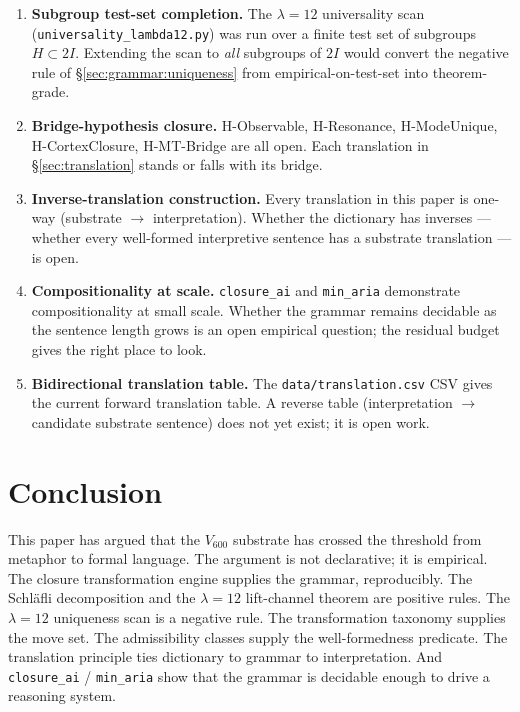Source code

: \documentclass[11pt,a4paper]{article}
\begin{document}
\begin{enumerate}[leftmargin=*]
  \item \textbf{Subgroup test-set completion.} The
        $\lambda = 12$ universality scan
        (\texttt{universality\_lambda12.py}) was run over a finite
        test set of subgroups $H \subset 2I$. Extending the scan
        to \emph{all} subgroups of $2I$ would convert the negative
        rule of \S\ref{sec:grammar:uniqueness} from
        empirical-on-test-set into theorem-grade.
  \item \textbf{Bridge-hypothesis closure.}
        H-Observable, H-Resonance, H-ModeUnique,
        H-CortexClosure, H-MT-Bridge are all open. Each
        translation in \S\ref{sec:translation} stands or falls
        with its bridge.
  \item \textbf{Inverse-translation construction.} Every
        translation in this paper is one-way (substrate $\to$
        interpretation). Whether the dictionary has inverses ---
        whether every well-formed interpretive sentence has a
        substrate translation --- is open.
  \item \textbf{Compositionality at scale.} \texttt{closure\_ai}
        and \texttt{min\_aria} demonstrate compositionality at
        small scale. Whether the grammar remains decidable as the
        sentence length grows is an open empirical question; the
        residual budget gives the right place to look.
  \item \textbf{Bidirectional translation table.} The
        \texttt{data/translation.csv} CSV gives the current
        forward translation table. A reverse table
        (interpretation $\to$ candidate substrate sentence) does
        not yet exist; it is open work.
\end{enumerate}

\section{Conclusion}
\label{sec:conclusion}

This paper has argued that the $V_{600}$ substrate has crossed the
threshold from metaphor to formal language. The argument is not
declarative; it is empirical. The closure transformation engine
supplies the grammar, reproducibly. The Schl\"afli decomposition
and the $\lambda = 12$ lift-channel theorem are positive rules.
The $\lambda = 12$ uniqueness scan is a negative rule. The
transformation taxonomy supplies the move set. The admissibility
classes supply the well-formedness predicate. The translation
principle ties dictionary to grammar to interpretation. And
\texttt{closure\_ai} / \texttt{min\_aria} show that the grammar is
decidable enough to drive a reasoning system.
\end{document}
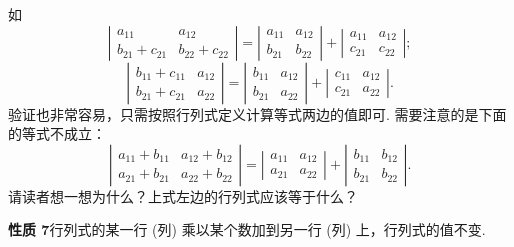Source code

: \documentclass[UTF8, 12pt, fontset=fandol, oneside]{ctexart}
\begin{document}
如
\[
\left|\begin{array}{cc}
a_{11} & a_{12}\\
b_{21}+c_{21} & b_{22}+c_{22}
\end{array}\right|
=
\left|\begin{array}{cc}
a_{11} & a_{12}\\
b_{21} & b_{22}
\end{array}\right|
+
\left|\begin{array}{cc}
a_{11} & a_{12}\\
c_{21} & c_{22}
\end{array}\right|;
\]
\[
\left|\begin{array}{cc}
b_{11}+c_{11} & a_{12}\\
b_{21}+c_{21} & a_{22}
\end{array}\right|
=
\left|\begin{array}{cc}
b_{11} & a_{12}\\
b_{21} & a_{22}
\end{array}\right|
+
\left|\begin{array}{cc}
c_{11} & a_{12}\\
c_{21} & a_{22}
\end{array}\right|.
\]
验证也非常容易，只需按照行列式定义计算等式两边的值即可. 需要注意的是下面的等式不成立：
\[
\left|\begin{array}{cc}
a_{11}+b_{11} & a_{12}+b_{12}\\
a_{21}+b_{21} & a_{22}+b_{22}
\end{array}\right|
=
\left|\begin{array}{cc}
a_{11} & a_{12}\\
a_{21} & a_{22}
\end{array}\right|
+
\left|\begin{array}{cc}
b_{11} & b_{12}\\
b_{21} & b_{22}
\end{array}\right|.
\]
请读者想一想为什么？上式左边的行列式应该等于什么？

\noindent\textbf{性质 7}\quad 行列式的某一行 (列) 乘以某个数加到另一行 (列) 上，行列式的值不变.
\end{document}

————————

_Task prompt_. Copy out the records exactly; the pictures stay behind.

_Answer to this exercise_.
Source code

: \documentclass[11pt,a4paper]{article}
\begin{document}
\begin{enumerate}[leftmargin=*]
  \item \textbf{Subgroup test-set completion.} The
        $\lambda = 12$ universality scan
        (\texttt{universality\_lambda12.py}) was run over a finite
        test set of subgroups $H \subset 2I$. Extending the scan
        to \emph{all} subgroups of $2I$ would convert the negative
        rule of \S\ref{sec:grammar:uniqueness} from
        empirical-on-test-set into theorem-grade.
  \item \textbf{Bridge-hypothesis closure.}
        H-Observable, H-Resonance, H-ModeUnique,
        H-CortexClosure, H-MT-Bridge are all open. Each
        translation in \S\ref{sec:translation} stands or falls
        with its bridge.
  \item \textbf{Inverse-translation construction.} Every
        translation in this paper is one-way (substrate $\to$
        interpretation). Whether the dictionary has inverses ---
        whether every well-formed interpretive sentence has a
        substrate translation --- is open.
  \item \textbf{Compositionality at scale.} \texttt{closure\_ai}
        and \texttt{min\_aria} demonstrate compositionality at
        small scale. Whether the grammar remains decidable as the
        sentence length grows is an open empirical question; the
        residual budget gives the right place to look.
  \item \textbf{Bidirectional translation table.} The
        \texttt{data/translation.csv} CSV gives the current
        forward translation table. A reverse table
        (interpretation $\to$ candidate substrate sentence) does
        not yet exist; it is open work.
\end{enumerate}

\section{Conclusion}
\label{sec:conclusion}

This paper has argued that the $V_{600}$ substrate has crossed the
threshold from metaphor to formal language. The argument is not
declarative; it is empirical. The closure transformation engine
supplies the grammar, reproducibly. The Schl\"afli decomposition
and the $\lambda = 12$ lift-channel theorem are positive rules.
The $\lambda = 12$ uniqueness scan is a negative rule. The
transformation taxonomy supplies the move set. The admissibility
classes supply the well-formedness predicate. The translation
principle ties dictionary to grammar to interpretation. And
\texttt{closure\_ai} / \texttt{min\_aria} show that the grammar is
decidable enough to drive a reasoning system.
\end{document}
Source code

: \documentclass[UTF8, 12pt, fontset=fandol, oneside]{ctexart}
\begin{document}
如
\[
\left|\begin{array}{cc}
a_{11} & a_{12}\\
b_{21}+c_{21} & b_{22}+c_{22}
\end{array}\right|
=
\left|\begin{array}{cc}
a_{11} & a_{12}\\
b_{21} & b_{22}
\end{array}\right|
+
\left|\begin{array}{cc}
a_{11} & a_{12}\\
c_{21} & c_{22}
\end{array}\right|;
\]
\[
\left|\begin{array}{cc}
b_{11}+c_{11} & a_{12}\\
b_{21}+c_{21} & a_{22}
\end{array}\right|
=
\left|\begin{array}{cc}
b_{11} & a_{12}\\
b_{21} & a_{22}
\end{array}\right|
+
\left|\begin{array}{cc}
c_{11} & a_{12}\\
c_{21} & a_{22}
\end{array}\right|.
\]
验证也非常容易，只需按照行列式定义计算等式两边的值即可. 需要注意的是下面的等式不成立：
\[
\left|\begin{array}{cc}
a_{11}+b_{11} & a_{12}+b_{12}\\
a_{21}+b_{21} & a_{22}+b_{22}
\end{array}\right|
=
\left|\begin{array}{cc}
a_{11} & a_{12}\\
a_{21} & a_{22}
\end{array}\right|
+
\left|\begin{array}{cc}
b_{11} & b_{12}\\
b_{21} & b_{22}
\end{array}\right|.
\]
请读者想一想为什么？上式左边的行列式应该等于什么？

\noindent\textbf{性质 7}\quad 行列式的某一行 (列) 乘以某个数加到另一行 (列) 上，行列式的值不变.
\end{document}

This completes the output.